* Exercise directions: Each record should be retyped word for word.
*** Listed entries ***
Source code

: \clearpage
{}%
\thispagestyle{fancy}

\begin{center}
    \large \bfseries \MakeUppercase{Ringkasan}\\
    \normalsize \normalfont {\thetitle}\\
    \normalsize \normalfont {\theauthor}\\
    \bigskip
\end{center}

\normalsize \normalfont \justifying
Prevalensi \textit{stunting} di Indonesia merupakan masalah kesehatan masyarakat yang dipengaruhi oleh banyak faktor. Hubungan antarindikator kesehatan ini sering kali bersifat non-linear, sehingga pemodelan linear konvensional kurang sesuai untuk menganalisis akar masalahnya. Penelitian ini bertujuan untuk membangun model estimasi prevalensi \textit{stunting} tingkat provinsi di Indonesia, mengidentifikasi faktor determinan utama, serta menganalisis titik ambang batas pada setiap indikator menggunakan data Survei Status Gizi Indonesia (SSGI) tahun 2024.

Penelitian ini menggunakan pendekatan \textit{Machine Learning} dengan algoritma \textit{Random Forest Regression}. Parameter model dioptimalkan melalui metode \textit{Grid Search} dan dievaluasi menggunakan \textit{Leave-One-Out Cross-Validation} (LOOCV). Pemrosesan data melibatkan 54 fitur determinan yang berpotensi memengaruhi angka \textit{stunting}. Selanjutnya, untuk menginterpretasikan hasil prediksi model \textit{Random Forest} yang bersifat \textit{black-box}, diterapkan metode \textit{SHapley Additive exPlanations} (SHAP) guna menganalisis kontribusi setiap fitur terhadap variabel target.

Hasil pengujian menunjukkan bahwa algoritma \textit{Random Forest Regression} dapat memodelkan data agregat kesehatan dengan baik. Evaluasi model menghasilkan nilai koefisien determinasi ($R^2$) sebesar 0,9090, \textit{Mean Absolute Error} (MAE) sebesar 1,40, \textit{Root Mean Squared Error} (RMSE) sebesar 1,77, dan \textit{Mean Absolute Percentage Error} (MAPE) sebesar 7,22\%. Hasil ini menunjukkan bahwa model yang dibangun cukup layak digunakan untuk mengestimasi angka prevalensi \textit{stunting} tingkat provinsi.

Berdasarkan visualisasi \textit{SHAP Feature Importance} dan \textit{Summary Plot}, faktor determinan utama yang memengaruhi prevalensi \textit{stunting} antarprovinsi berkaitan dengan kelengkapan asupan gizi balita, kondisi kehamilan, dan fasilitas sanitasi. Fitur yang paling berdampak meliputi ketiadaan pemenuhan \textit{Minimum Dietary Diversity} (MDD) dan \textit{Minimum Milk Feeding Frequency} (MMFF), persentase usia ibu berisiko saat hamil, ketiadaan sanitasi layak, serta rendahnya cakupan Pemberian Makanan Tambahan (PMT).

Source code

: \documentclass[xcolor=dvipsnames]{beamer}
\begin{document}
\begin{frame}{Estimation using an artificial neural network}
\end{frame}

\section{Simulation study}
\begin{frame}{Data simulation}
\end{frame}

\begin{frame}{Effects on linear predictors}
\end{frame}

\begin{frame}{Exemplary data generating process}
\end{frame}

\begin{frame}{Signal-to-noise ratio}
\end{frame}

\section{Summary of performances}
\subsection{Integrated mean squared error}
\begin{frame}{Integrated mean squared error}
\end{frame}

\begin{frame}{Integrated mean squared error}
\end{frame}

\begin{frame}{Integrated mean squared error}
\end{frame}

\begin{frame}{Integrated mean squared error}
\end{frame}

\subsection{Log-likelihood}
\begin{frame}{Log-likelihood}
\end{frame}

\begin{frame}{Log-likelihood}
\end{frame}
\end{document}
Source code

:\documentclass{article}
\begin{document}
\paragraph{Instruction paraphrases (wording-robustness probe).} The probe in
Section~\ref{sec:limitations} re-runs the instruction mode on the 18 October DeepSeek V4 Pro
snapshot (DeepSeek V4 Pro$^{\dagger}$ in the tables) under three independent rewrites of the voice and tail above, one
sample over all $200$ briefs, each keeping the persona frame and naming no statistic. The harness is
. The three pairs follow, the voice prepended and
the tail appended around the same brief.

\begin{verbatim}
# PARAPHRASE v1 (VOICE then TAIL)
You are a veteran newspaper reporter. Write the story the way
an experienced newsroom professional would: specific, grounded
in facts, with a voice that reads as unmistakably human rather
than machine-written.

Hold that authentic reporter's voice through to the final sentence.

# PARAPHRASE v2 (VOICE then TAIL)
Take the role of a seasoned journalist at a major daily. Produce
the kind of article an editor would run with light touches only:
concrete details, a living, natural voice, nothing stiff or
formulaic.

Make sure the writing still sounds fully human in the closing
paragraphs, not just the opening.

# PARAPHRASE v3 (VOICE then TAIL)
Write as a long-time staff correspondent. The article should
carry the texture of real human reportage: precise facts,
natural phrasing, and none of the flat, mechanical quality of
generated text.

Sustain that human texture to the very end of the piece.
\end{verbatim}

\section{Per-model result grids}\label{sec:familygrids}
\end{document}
***
* Result:
Source code

: \clearpage
{}%
\thispagestyle{fancy}

\begin{center}
    \large \bfseries \MakeUppercase{Ringkasan}\\
    \normalsize \normalfont {\thetitle}\\
    \normalsize \normalfont {\theauthor}\\
    \bigskip
\end{center}

\normalsize \normalfont \justifying
Prevalensi \textit{stunting} di Indonesia merupakan masalah kesehatan masyarakat yang dipengaruhi oleh banyak faktor. Hubungan antarindikator kesehatan ini sering kali bersifat non-linear, sehingga pemodelan linear konvensional kurang sesuai untuk menganalisis akar masalahnya. Penelitian ini bertujuan untuk membangun model estimasi prevalensi \textit{stunting} tingkat provinsi di Indonesia, mengidentifikasi faktor determinan utama, serta menganalisis titik ambang batas pada setiap indikator menggunakan data Survei Status Gizi Indonesia (SSGI) tahun 2024.

Penelitian ini menggunakan pendekatan \textit{Machine Learning} dengan algoritma \textit{Random Forest Regression}. Parameter model dioptimalkan melalui metode \textit{Grid Search} dan dievaluasi menggunakan \textit{Leave-One-Out Cross-Validation} (LOOCV). Pemrosesan data melibatkan 54 fitur determinan yang berpotensi memengaruhi angka \textit{stunting}. Selanjutnya, untuk menginterpretasikan hasil prediksi model \textit{Random Forest} yang bersifat \textit{black-box}, diterapkan metode \textit{SHapley Additive exPlanations} (SHAP) guna menganalisis kontribusi setiap fitur terhadap variabel target.

Hasil pengujian menunjukkan bahwa algoritma \textit{Random Forest Regression} dapat memodelkan data agregat kesehatan dengan baik. Evaluasi model menghasilkan nilai koefisien determinasi ($R^2$) sebesar 0,9090, \textit{Mean Absolute Error} (MAE) sebesar 1,40, \textit{Root Mean Squared Error} (RMSE) sebesar 1,77, dan \textit{Mean Absolute Percentage Error} (MAPE) sebesar 7,22\%. Hasil ini menunjukkan bahwa model yang dibangun cukup layak digunakan untuk mengestimasi angka prevalensi \textit{stunting} tingkat provinsi.

Berdasarkan visualisasi \textit{SHAP Feature Importance} dan \textit{Summary Plot}, faktor determinan utama yang memengaruhi prevalensi \textit{stunting} antarprovinsi berkaitan dengan kelengkapan asupan gizi balita, kondisi kehamilan, dan fasilitas sanitasi. Fitur yang paling berdampak meliputi ketiadaan pemenuhan \textit{Minimum Dietary Diversity} (MDD) dan \textit{Minimum Milk Feeding Frequency} (MMFF), persentase usia ibu berisiko saat hamil, ketiadaan sanitasi layak, serta rendahnya cakupan Pemberian Makanan Tambahan (PMT).

Source code

: \documentclass[xcolor=dvipsnames]{beamer}
\begin{document}
\begin{frame}{Estimation using an artificial neural network}
\end{frame}

\section{Simulation study}
\begin{frame}{Data simulation}
\end{frame}

\begin{frame}{Effects on linear predictors}
\end{frame}

\begin{frame}{Exemplary data generating process}
\end{frame}

\begin{frame}{Signal-to-noise ratio}
\end{frame}

\section{Summary of performances}
\subsection{Integrated mean squared error}
\begin{frame}{Integrated mean squared error}
\end{frame}

\begin{frame}{Integrated mean squared error}
\end{frame}

\begin{frame}{Integrated mean squared error}
\end{frame}

\begin{frame}{Integrated mean squared error}
\end{frame}

\subsection{Log-likelihood}
\begin{frame}{Log-likelihood}
\end{frame}

\begin{frame}{Log-likelihood}
\end{frame}
\end{document}
Source code

:\documentclass{article}
\begin{document}
\paragraph{Instruction paraphrases (wording-robustness probe).} The probe in
Section~\ref{sec:limitations} re-runs the instruction mode on the 18 October DeepSeek V4 Pro
snapshot (DeepSeek V4 Pro$^{\dagger}$ in the tables) under three independent rewrites of the voice and tail above, one
sample over all $200$ briefs, each keeping the persona frame and naming no statistic. The harness is
. The three pairs follow, the voice prepended and
the tail appended around the same brief.

\begin{verbatim}
# PARAPHRASE v1 (VOICE then TAIL)
You are a veteran newspaper reporter. Write the story the way
an experienced newsroom professional would: specific, grounded
in facts, with a voice that reads as unmistakably human rather
than machine-written.

Hold that authentic reporter's voice through to the final sentence.

# PARAPHRASE v2 (VOICE then TAIL)
Take the role of a seasoned journalist at a major daily. Produce
the kind of article an editor would run with light touches only:
concrete details, a living, natural voice, nothing stiff or
formulaic.

Make sure the writing still sounds fully human in the closing
paragraphs, not just the opening.

# PARAPHRASE v3 (VOICE then TAIL)
Write as a long-time staff correspondent. The article should
carry the texture of real human reportage: precise facts,
natural phrasing, and none of the flat, mechanical quality of
generated text.

Sustain that human texture to the very end of the piece.
\end{verbatim}

\section{Per-model result grids}\label{sec:familygrids}
\end{document}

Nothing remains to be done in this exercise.